Trading volume always declines in August and continues through the beginning part of September due to Labor Day and Rosh Hashanah. After those holidays, we are supposed to see a return to “normal” trading volume.

Now, “normal” in 2010 is much lower than it was 2007 and 2008. That’s because many individuals have been flushed out of the market, directly or through mutual fund withdrawals, and the explosion in ETFs has also replaced some of volume in stocks. Many hedge funds have also gone bust or are now players in the bond market.

However, if volume does not increase significantly this week, and the week thereafter, the market will likely be setting itself up for a steep and perhaps abrupt decline.

But if volume increases significantly, you may see a pop in the market past the 1,105/1,110 level on the S&P 500.

The key will be Monday’s close. If volume accelerates through the close on Monday, and the market closes on a high, it is probably time to look at call options on the S&P 500. If the market closes on a low, and volume is either light or picks up in the last hour as traders dump stocks, do the opposite and look at some puts on the S&P 500.

2 Ways to Play Europe

With things so uncertain on our own shores, why not look across the pond?

I leave for Europe on Tuesday for some fun, some business, and to drop one of my sons off at college, and my trip is getting cheaper each week as reality sinks in and traders see declines in European economies and currencies.

In my Short Side Trader service, we are playing Europe a couple of ways:

1. Shorting currencies via currency ETFs

You can short the euro with put options on the CurrencyShares Euro Trust (NYSE: FXE), or the pound via puts on the CurrencyShares British Pound Sterling Trust (NYSE: FXB). Or you can go long the U.S. dollar with calls on the PowerShares DB US Dollar Index Bullish (NYSE: UUP), or gold via calls on the SPDR Gold Trust (NYSE: GLD).

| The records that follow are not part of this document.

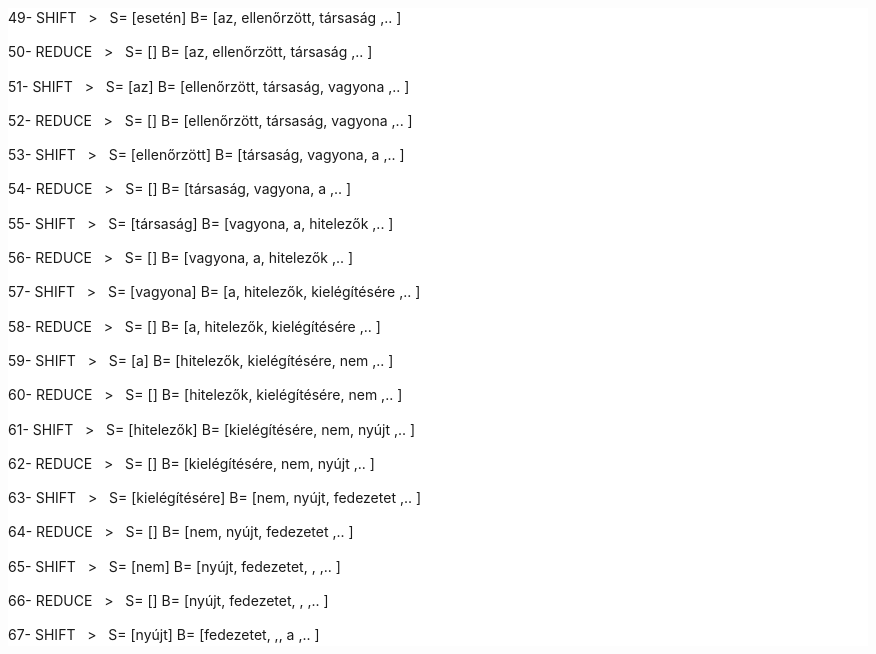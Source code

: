 

49- SHIFT&nbsp;&nbsp;&nbsp;>&nbsp;&nbsp;&nbsp;S= [esetén]   B= [az, ellenőrzött, társaság ,.. ]



50- REDUCE&nbsp;&nbsp;&nbsp;>&nbsp;&nbsp;&nbsp;S= []   B= [az, ellenőrzött, társaság ,.. ]



51- SHIFT&nbsp;&nbsp;&nbsp;>&nbsp;&nbsp;&nbsp;S= [az]   B= [ellenőrzött, társaság, vagyona ,.. ]



52- REDUCE&nbsp;&nbsp;&nbsp;>&nbsp;&nbsp;&nbsp;S= []   B= [ellenőrzött, társaság, vagyona ,.. ]



53- SHIFT&nbsp;&nbsp;&nbsp;>&nbsp;&nbsp;&nbsp;S= [ellenőrzött]   B= [társaság, vagyona, a ,.. ]



54- REDUCE&nbsp;&nbsp;&nbsp;>&nbsp;&nbsp;&nbsp;S= []   B= [társaság, vagyona, a ,.. ]



55- SHIFT&nbsp;&nbsp;&nbsp;>&nbsp;&nbsp;&nbsp;S= [társaság]   B= [vagyona, a, hitelezők ,.. ]



56- REDUCE&nbsp;&nbsp;&nbsp;>&nbsp;&nbsp;&nbsp;S= []   B= [vagyona, a, hitelezők ,.. ]



57- SHIFT&nbsp;&nbsp;&nbsp;>&nbsp;&nbsp;&nbsp;S= [vagyona]   B= [a, hitelezők, kielégítésére ,.. ]



58- REDUCE&nbsp;&nbsp;&nbsp;>&nbsp;&nbsp;&nbsp;S= []   B= [a, hitelezők, kielégítésére ,.. ]



59- SHIFT&nbsp;&nbsp;&nbsp;>&nbsp;&nbsp;&nbsp;S= [a]   B= [hitelezők, kielégítésére, nem ,.. ]



60- REDUCE&nbsp;&nbsp;&nbsp;>&nbsp;&nbsp;&nbsp;S= []   B= [hitelezők, kielégítésére, nem ,.. ]



61- SHIFT&nbsp;&nbsp;&nbsp;>&nbsp;&nbsp;&nbsp;S= [hitelezők]   B= [kielégítésére, nem, nyújt ,.. ]



62- REDUCE&nbsp;&nbsp;&nbsp;>&nbsp;&nbsp;&nbsp;S= []   B= [kielégítésére, nem, nyújt ,.. ]



63- SHIFT&nbsp;&nbsp;&nbsp;>&nbsp;&nbsp;&nbsp;S= [kielégítésére]   B= [nem, nyújt, fedezetet ,.. ]



64- REDUCE&nbsp;&nbsp;&nbsp;>&nbsp;&nbsp;&nbsp;S= []   B= [nem, nyújt, fedezetet ,.. ]



65- SHIFT&nbsp;&nbsp;&nbsp;>&nbsp;&nbsp;&nbsp;S= [nem]   B= [nyújt, fedezetet, , ,.. ]



66- REDUCE&nbsp;&nbsp;&nbsp;>&nbsp;&nbsp;&nbsp;S= []   B= [nyújt, fedezetet, , ,.. ]



67- SHIFT&nbsp;&nbsp;&nbsp;>&nbsp;&nbsp;&nbsp;S= [nyújt]   B= [fedezetet, ,, a ,.. ]

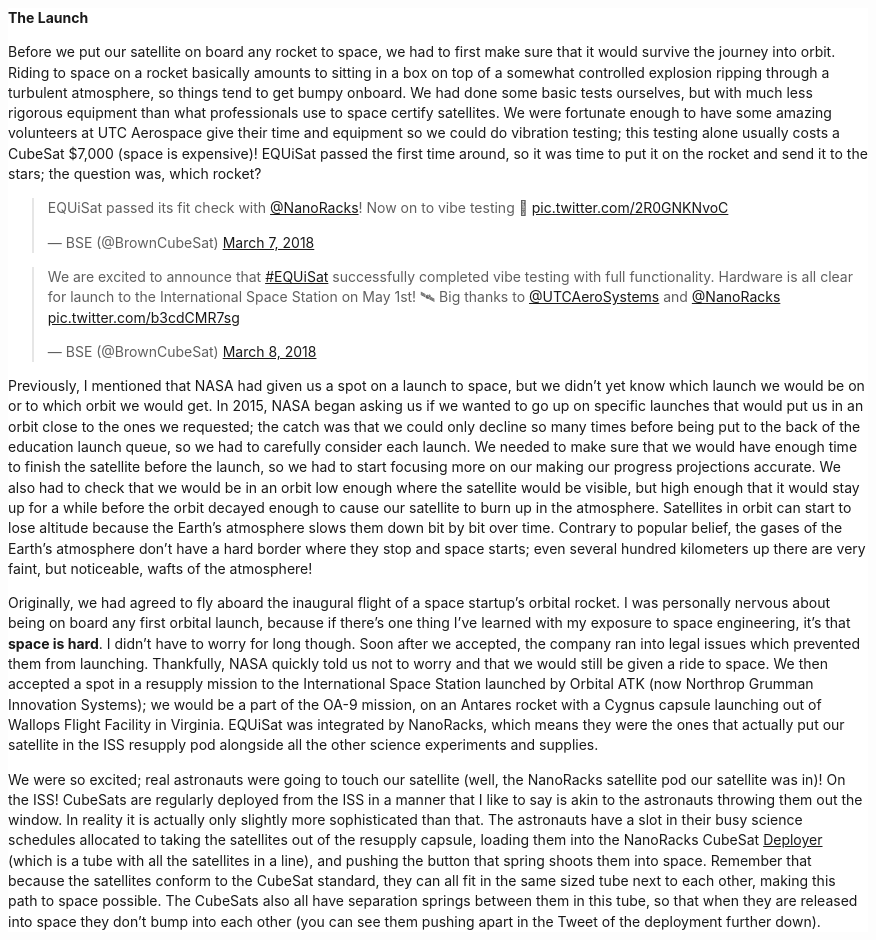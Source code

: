 <b class="section-title">The Launch</b>
<p>Before we put our satellite on board any rocket to space, we had to first make sure that it would survive the journey into orbit. Riding to space on a rocket basically amounts to sitting in a box on top of a somewhat controlled explosion ripping through a turbulent atmosphere, so things tend to get bumpy onboard. We had done some basic tests ourselves, but with much less rigorous equipment than what professionals use to space certify satellites. We were fortunate enough to have some amazing volunteers at UTC Aerospace give their time and equipment so we could do vibration testing; this testing alone usually costs a CubeSat $7,000 (space is expensive)! EQUiSat passed the first time around, so it was time to put it on the rocket and send it to the stars; the question was, which rocket?</p>
<blockquote class="twitter-tweet" data-lang="en"><p lang="en" dir="ltr">EQUiSat passed its fit check with <a href="https://twitter.com/NanoRacks?ref_src=twsrc%5Etfw">@NanoRacks</a>! Now on to vibe testing 🚀 <a href="https://t.co/2R0GNKNvoC">pic.twitter.com/2R0GNKNvoC</a></p>&mdash; BSE (@BrownCubeSat) <a href="https://twitter.com/BrownCubeSat/status/971366197592764417?ref_src=twsrc%5Etfw">March 7, 2018</a></blockquote>
<blockquote class="twitter-tweet" data-lang="en"><p lang="en" dir="ltr">We are excited to announce that <a href="https://twitter.com/hashtag/EQUiSat?src=hash&amp;ref_src=twsrc%5Etfw">#EQUiSat</a> successfully completed vibe testing with full functionality. Hardware is all clear for launch to the International Space Station on May 1st! 🛰️ Big thanks to <a href="https://twitter.com/utcaerosystems?ref_src=twsrc%5Etfw">@UTCAeroSystems</a> and <a href="https://twitter.com/NanoRacks?ref_src=twsrc%5Etfw">@NanoRacks</a> <a href="https://t.co/b3cdCMR7sg">pic.twitter.com/b3cdCMR7sg</a></p>&mdash; BSE (@BrownCubeSat) <a href="https://twitter.com/BrownCubeSat/status/971807430756700160?ref_src=twsrc%5Etfw">March 8, 2018</a></blockquote>
<p>Previously, I mentioned that NASA had given us a spot on a launch to space, but we didn’t yet know which launch we would be on or to which orbit we would get. In 2015, NASA began asking us if we wanted to go up on specific launches that would put us in an orbit close to the ones we requested; the catch was that we could only decline so many times before being put to the back of the education launch queue, so we had to carefully consider each launch. We needed to make sure that we would have enough time to finish the satellite before the launch, so we had to start focusing more on our making our progress projections accurate. We also had to check that we would be in an orbit low enough where the satellite would be visible, but high enough that it would stay up for a while before the orbit decayed enough to cause our satellite to burn up in the atmosphere. Satellites in orbit can start to lose altitude because the Earth’s atmosphere slows them down bit by bit over time. Contrary to popular belief, the gases of the Earth’s atmosphere don’t have a hard border where they stop and space starts; even several hundred kilometers up there are very faint, but noticeable, wafts of the atmosphere!</p>
<p>Originally, we had agreed to fly aboard the inaugural flight of a space startup’s orbital rocket. I was personally nervous about being on board any first orbital launch, because if there’s one thing I’ve learned with my exposure to space engineering, it’s that <b>space is hard</b>. I didn’t have to worry for long though. Soon after we accepted, the company ran into legal issues which prevented them from launching. Thankfully, NASA quickly told us not to worry and that we would still be given a ride to space. We then accepted a spot in a resupply mission to the International Space Station launched by Orbital ATK (now Northrop Grumman Innovation Systems); we would be a part of the OA-9 mission, on an Antares rocket with a Cygnus capsule launching out of Wallops Flight Facility in Virginia. EQUiSat was integrated by NanoRacks, which means they were the ones that actually put our satellite in the ISS resupply pod alongside all the other science experiments and supplies.</p>
<p>We were so excited; real astronauts were going to touch our satellite (well, the NanoRacks satellite pod our satellite was in)! On the ISS! CubeSats are regularly deployed from the ISS in a manner that I like to say is akin to the astronauts throwing them out the window. In reality it is actually only slightly more sophisticated than that. The astronauts have a slot in their busy science schedules allocated to taking the satellites out of the resupply capsule, loading them into the NanoRacks CubeSat <a target="_blank" href="https://en.wikipedia.org/wiki/NanoRacks_CubeSat_Deployer">Deployer</a> (which is a tube with all the satellites in a line), and pushing the button that spring shoots them into space. Remember that because the satellites conform to the CubeSat standard, they can all fit in the same sized tube next to each other, making this path to space possible. The CubeSats also all have separation springs between them in this tube, so that when they are released into space they don’t bump into each other (you can see them pushing apart in the Tweet of the deployment further down).</p>
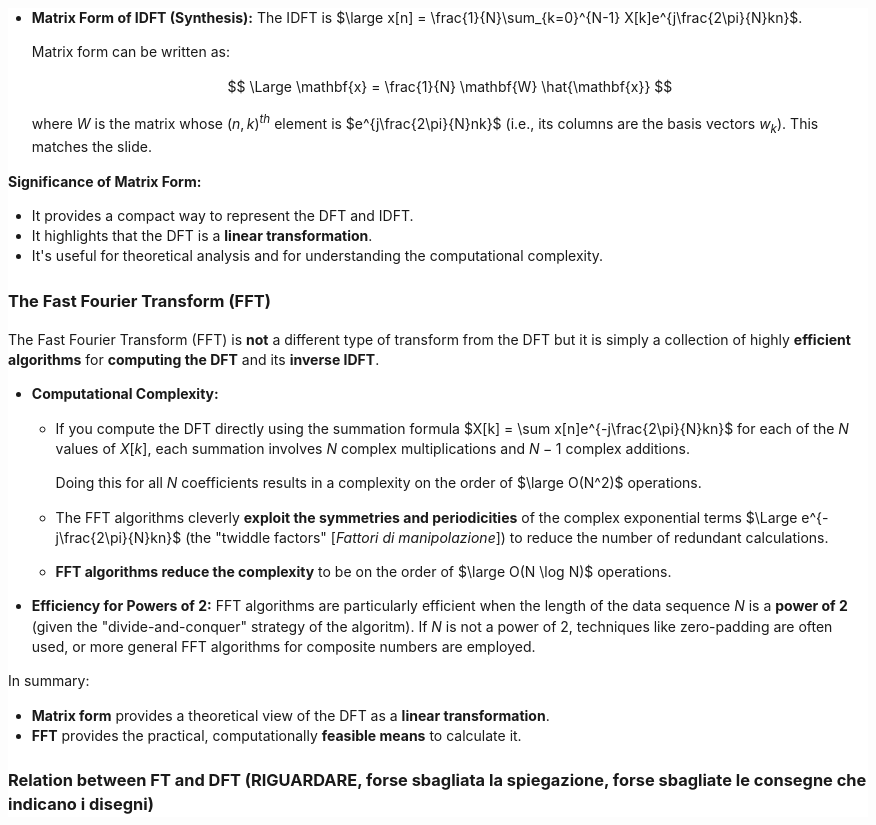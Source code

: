 * **Matrix Form of IDFT (Synthesis):**
    The IDFT is $\large x[n] = \frac{1}{N}\sum_{k=0}^{N-1} X[k]e^{j\frac{2\pi}{N}kn}$.
    
    Matrix form can be written as:
    
    $$
    \Large \mathbf{x} = \frac{1}{N} \mathbf{W} \hat{\mathbf{x}}
    $$
     
    where $W$ is the matrix whose $(n,k)^{th}$ element is $e^{j\frac{2\pi}{N}nk}$ (i.e., its columns are the basis vectors $w_k$). This matches the slide.

**Significance of Matrix Form:**
* It provides a compact way to represent the DFT and IDFT.
* It highlights that the DFT is a **linear transformation**.
* It's useful for theoretical analysis and for understanding the computational complexity.

### The Fast Fourier Transform (FFT)

The Fast Fourier Transform (FFT) is **not** a different type of transform from the DFT but it is simply a collection of highly **efficient algorithms** for **computing the DFT** and its **inverse IDFT**.

* **Computational Complexity:**
    * If you compute the DFT directly using the summation formula $X[k] = \sum x[n]e^{-j\frac{2\pi}{N}kn}$ for each of the $N$ values of $X[k]$, each summation involves $N$ complex multiplications and $N-1$ complex additions. 
    
        Doing this for all $N$ coefficients results in a complexity on the order of $\large O(N^2)$ operations.
    * The FFT algorithms cleverly **exploit the symmetries and periodicities** of the complex exponential terms $\Large e^{-j\frac{2\pi}{N}kn}$ (the "twiddle factors" [*Fattori di manipolazione*]) to reduce the number of redundant calculations.
    * **FFT algorithms reduce the complexity** to be on the order of $\large O(N \log N)$ operations.

* **Efficiency for Powers of 2:** FFT algorithms are particularly efficient when the length of the data sequence $N$ is a **power of 2** (given the "divide-and-conquer" strategy of the algoritm). If $N$ is not a power of 2, techniques like zero-padding are often used, or more general FFT algorithms for composite numbers are employed.

In summary:
* **Matrix form** provides a theoretical view of the DFT as a **linear transformation**.
* **FFT** provides the practical, computationally **feasible means** to calculate it.

### Relation between FT and DFT (RIGUARDARE, forse sbagliata la spiegazione, forse sbagliate le consegne che indicano i disegni)
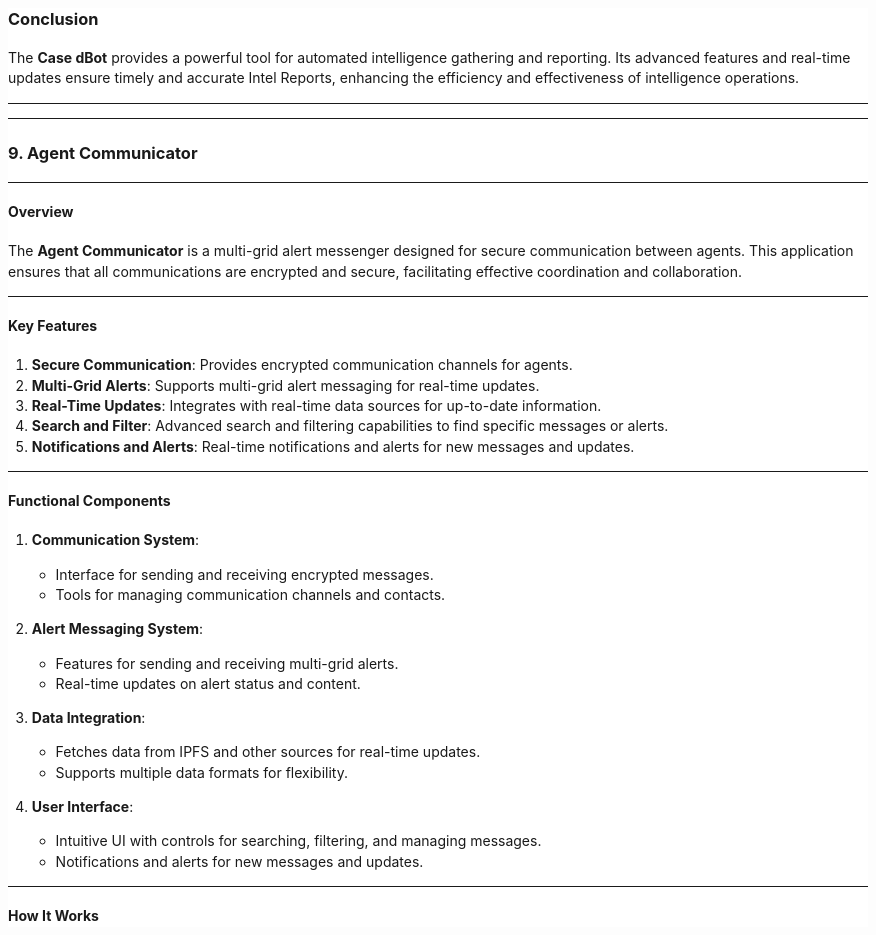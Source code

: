 
### Conclusion

The **Case dBot** provides a powerful tool for automated intelligence gathering and reporting. Its advanced features and real-time updates ensure timely and accurate Intel Reports, enhancing the efficiency and effectiveness of intelligence operations.

---

---

### 9. Agent Communicator

---

#### Overview

The **Agent Communicator** is a multi-grid alert messenger designed for secure communication between agents. This application ensures that all communications are encrypted and secure, facilitating effective coordination and collaboration.

---

#### Key Features

1. **Secure Communication**: Provides encrypted communication channels for agents.
2. **Multi-Grid Alerts**: Supports multi-grid alert messaging for real-time updates.
3. **Real-Time Updates**: Integrates with real-time data sources for up-to-date information.
4. **Search and Filter**: Advanced search and filtering capabilities to find specific messages or alerts.
5. **Notifications and Alerts**: Real-time notifications and alerts for new messages and updates.

---

#### Functional Components

1. **Communication System**:
   - Interface for sending and receiving encrypted messages.
   - Tools for managing communication channels and contacts.

2. **Alert Messaging System**:
   - Features for sending and receiving multi-grid alerts.
   - Real-time updates on alert status and content.

3. **Data Integration**:
   - Fetches data from IPFS and other sources for real-time updates.
   - Supports multiple data formats for flexibility.

4. **User Interface**:
   - Intuitive UI with controls for searching, filtering, and managing messages.
   - Notifications and alerts for new messages and updates.

---

#### How It Works
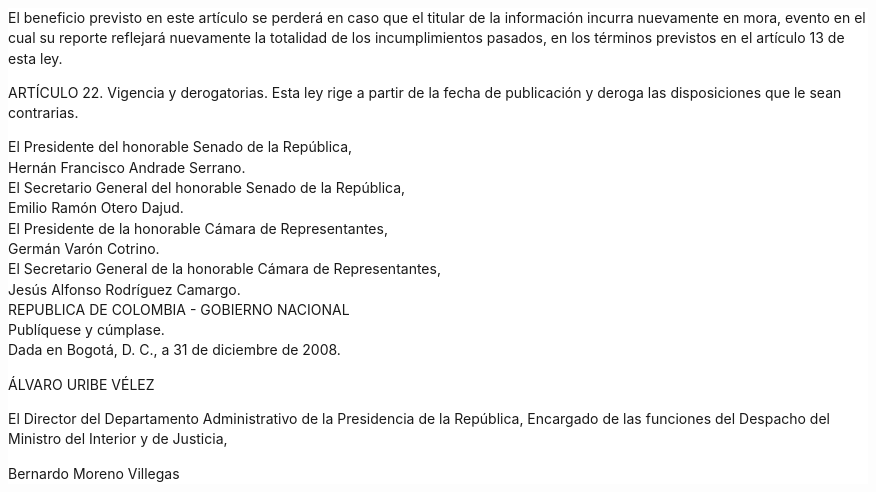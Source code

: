 El beneficio previsto en este artículo se perderá en caso que el titular de la información incurra nuevamente en mora, evento en el cual su reporte reflejará nuevamente la totalidad de los incumplimientos pasados, en los términos previstos en el artículo 13 de esta ley.

ARTÍCULO 22. Vigencia y derogatorias. Esta ley rige a partir de la fecha de publicación y deroga las disposiciones que le sean contrarias.

El Presidente del honorable Senado de la República,   
Hernán Francisco Andrade Serrano.   
El Secretario General del honorable Senado de la República,   
Emilio Ramón Otero Dajud.   
El Presidente de la honorable Cámara de Representantes,   
Germán Varón Cotrino.   
El Secretario General de la honorable Cámara de Representantes,   
Jesús Alfonso Rodríguez Camargo.   
REPUBLICA DE COLOMBIA - GOBIERNO NACIONAL   
Publíquese y cúmplase.   
Dada en Bogotá, D. C., a 31 de diciembre de 2008.

ÁLVARO URIBE VÉLEZ

El Director del Departamento Administrativo de la Presidencia de la República, Encargado de las funciones del Despacho del Ministro del Interior y de Justicia,

Bernardo Moreno Villegas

2. Shorting the big European banks

Look at puts on banks exposed to lousy sovereign debt such as Deutsche Bank AG (NYSE: DB), HSBC Holdings plc (NYSE: HSC) or Banco Santander, S.A. (NYSE: STD). These stocks all have liquid puts. European banks have even weaker capital bases than U.S. banks, and new standards are coming into effect that will force the banks to raise more capital.

A rumor hit the Street last week that DB was looking at raising a lot of capital with a new stock offering and the stock dropped 2.5% Thursday. A drop like that translates into big gains if you are playing short-term puts.